(What the exercise asks): Without the images, repeat every line of the listing verbatim.

(Data for analysis):
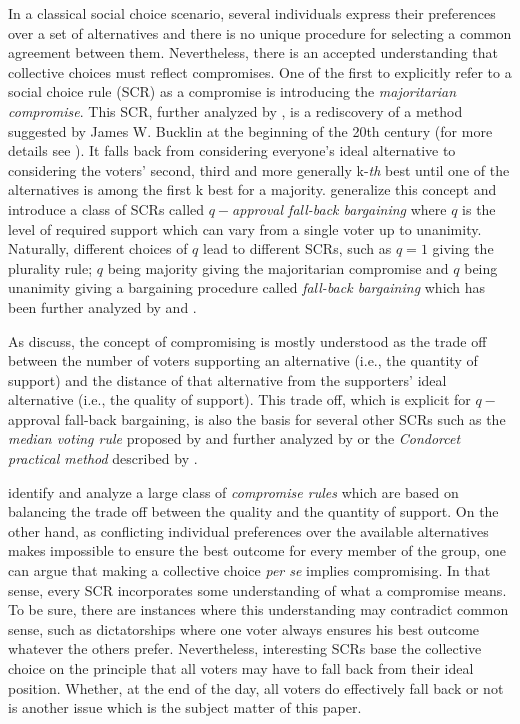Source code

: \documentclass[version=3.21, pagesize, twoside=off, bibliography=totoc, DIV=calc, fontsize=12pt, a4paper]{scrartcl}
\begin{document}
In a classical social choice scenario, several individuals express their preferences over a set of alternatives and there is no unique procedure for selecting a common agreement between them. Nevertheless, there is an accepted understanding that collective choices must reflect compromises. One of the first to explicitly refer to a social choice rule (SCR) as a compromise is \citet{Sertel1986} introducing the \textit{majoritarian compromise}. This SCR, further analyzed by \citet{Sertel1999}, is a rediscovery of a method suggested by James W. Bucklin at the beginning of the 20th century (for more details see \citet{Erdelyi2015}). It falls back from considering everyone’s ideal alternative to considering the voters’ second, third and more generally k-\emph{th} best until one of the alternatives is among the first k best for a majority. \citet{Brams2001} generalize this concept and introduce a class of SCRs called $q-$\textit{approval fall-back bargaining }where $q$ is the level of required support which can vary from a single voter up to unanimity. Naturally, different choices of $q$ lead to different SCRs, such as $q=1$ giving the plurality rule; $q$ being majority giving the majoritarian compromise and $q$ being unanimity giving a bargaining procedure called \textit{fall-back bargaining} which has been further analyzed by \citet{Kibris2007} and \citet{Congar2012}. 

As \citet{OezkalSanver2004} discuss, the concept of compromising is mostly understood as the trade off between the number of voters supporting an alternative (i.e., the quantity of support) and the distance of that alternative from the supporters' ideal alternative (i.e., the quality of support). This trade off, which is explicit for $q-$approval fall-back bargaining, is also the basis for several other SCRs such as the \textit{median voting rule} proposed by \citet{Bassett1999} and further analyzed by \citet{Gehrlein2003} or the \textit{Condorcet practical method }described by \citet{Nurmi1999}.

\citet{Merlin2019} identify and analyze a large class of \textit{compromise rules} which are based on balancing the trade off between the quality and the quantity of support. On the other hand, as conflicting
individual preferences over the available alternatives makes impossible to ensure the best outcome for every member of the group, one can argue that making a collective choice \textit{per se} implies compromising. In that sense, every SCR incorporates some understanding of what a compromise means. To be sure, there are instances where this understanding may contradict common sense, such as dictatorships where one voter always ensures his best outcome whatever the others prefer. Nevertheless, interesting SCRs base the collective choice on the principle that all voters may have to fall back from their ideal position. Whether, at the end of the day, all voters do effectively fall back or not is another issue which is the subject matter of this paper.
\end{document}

(Result):
Source code

: \documentclass[version=3.21, pagesize, twoside=off, bibliography=totoc, DIV=calc, fontsize=12pt, a4paper]{scrartcl}
\begin{document}
In a classical social choice scenario, several individuals express their preferences over a set of alternatives and there is no unique procedure for selecting a common agreement between them. Nevertheless, there is an accepted understanding that collective choices must reflect compromises. One of the first to explicitly refer to a social choice rule (SCR) as a compromise is \citet{Sertel1986} introducing the \textit{majoritarian compromise}. This SCR, further analyzed by \citet{Sertel1999}, is a rediscovery of a method suggested by James W. Bucklin at the beginning of the 20th century (for more details see \citet{Erdelyi2015}). It falls back from considering everyone’s ideal alternative to considering the voters’ second, third and more generally k-\emph{th} best until one of the alternatives is among the first k best for a majority. \citet{Brams2001} generalize this concept and introduce a class of SCRs called $q-$\textit{approval fall-back bargaining }where $q$ is the level of required support which can vary from a single voter up to unanimity. Naturally, different choices of $q$ lead to different SCRs, such as $q=1$ giving the plurality rule; $q$ being majority giving the majoritarian compromise and $q$ being unanimity giving a bargaining procedure called \textit{fall-back bargaining} which has been further analyzed by \citet{Kibris2007} and \citet{Congar2012}. 

As \citet{OezkalSanver2004} discuss, the concept of compromising is mostly understood as the trade off between the number of voters supporting an alternative (i.e., the quantity of support) and the distance of that alternative from the supporters' ideal alternative (i.e., the quality of support). This trade off, which is explicit for $q-$approval fall-back bargaining, is also the basis for several other SCRs such as the \textit{median voting rule} proposed by \citet{Bassett1999} and further analyzed by \citet{Gehrlein2003} or the \textit{Condorcet practical method }described by \citet{Nurmi1999}.

\citet{Merlin2019} identify and analyze a large class of \textit{compromise rules} which are based on balancing the trade off between the quality and the quantity of support. On the other hand, as conflicting
individual preferences over the available alternatives makes impossible to ensure the best outcome for every member of the group, one can argue that making a collective choice \textit{per se} implies compromising. In that sense, every SCR incorporates some understanding of what a compromise means. To be sure, there are instances where this understanding may contradict common sense, such as dictatorships where one voter always ensures his best outcome whatever the others prefer. Nevertheless, interesting SCRs base the collective choice on the principle that all voters may have to fall back from their ideal position. Whether, at the end of the day, all voters do effectively fall back or not is another issue which is the subject matter of this paper.
\end{document}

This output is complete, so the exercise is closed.